Teens…One minute they want all of our attention, and the next they want nothing to do with us. What happened to my open, sometimes clingy son? He used to share everything with me. He became secretive and elusive. My questions were answered with grunts, if at all. I remember really missing the younger years, as our sons became teenagers.

So what happens to our children as they enter their teen years?
They shift from getting everything they want and need from parents to their peers. This is a normal stage of development called “individuation.”

And, it can be really hard for us parents not to take it personally.

It may also feel like your teenager is being rebellious.

They are trying hard to figure out who they are separate from us, their parents.
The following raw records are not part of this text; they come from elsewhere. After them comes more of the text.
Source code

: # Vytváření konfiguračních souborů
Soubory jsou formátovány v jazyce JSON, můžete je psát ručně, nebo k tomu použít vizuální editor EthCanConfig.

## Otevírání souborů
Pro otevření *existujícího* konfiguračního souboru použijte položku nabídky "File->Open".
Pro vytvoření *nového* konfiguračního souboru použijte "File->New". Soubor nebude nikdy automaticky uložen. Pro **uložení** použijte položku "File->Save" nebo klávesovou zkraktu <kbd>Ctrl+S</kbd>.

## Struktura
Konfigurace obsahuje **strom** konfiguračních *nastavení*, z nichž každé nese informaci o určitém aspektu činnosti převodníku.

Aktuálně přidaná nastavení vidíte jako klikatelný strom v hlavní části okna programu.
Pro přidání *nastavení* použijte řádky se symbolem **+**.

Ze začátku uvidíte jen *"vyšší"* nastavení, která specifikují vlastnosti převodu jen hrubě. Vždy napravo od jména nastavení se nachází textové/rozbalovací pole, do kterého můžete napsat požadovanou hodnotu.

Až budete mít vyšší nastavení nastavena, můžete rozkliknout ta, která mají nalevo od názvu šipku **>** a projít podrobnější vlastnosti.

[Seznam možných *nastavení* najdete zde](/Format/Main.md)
We parents become a source of embarrassment. 

It often feels as if they don’t want us in their lives anymore.

teens positive parenting

So what can we do to stay involved in our teenager’s lives?

1. Respect their need for privacy. If their door is shut, it is important to knock and respect them if they say, “Go away”.

2. Have faith in their capabilities, and let them make their own decisions. If they choose to spend “too much” time with their friends and not enough on their homework, they will have to live with the results. You will not be there forever to remind them. Micromanaging will only cause more rebellion from your teen. Letting them make mistakes with no blame, shame, or pain is critical. If they come to you upset with the outcome of a decision, ask them questions can help them learn to problem solve. “What happened? What could have been done differently?” are the types of questions that will help them think through the situation and potential solutions. They do not need us to fix their problem or rescue them!

3. Try remembering back to what you wanted and needed when you were their age. Their priorities are probably pretty similar – friends, dates, belonging to a group, etc. That is where they are coming from, and the more you can understand that, the less friction there will be.

4. Really listen. Teens are more likely to open up when sitting next to you while riding in the car or walking side by side. It feels less intrusive to them. Asking questions that begin with “what” or “how” can show you are curious about what’s going on in their lives. “How did your project turn out?” or “What are you thinking about doing this weekend?” are examples of these types of questions. It’s then important to really listen, and be open to what they are sharing.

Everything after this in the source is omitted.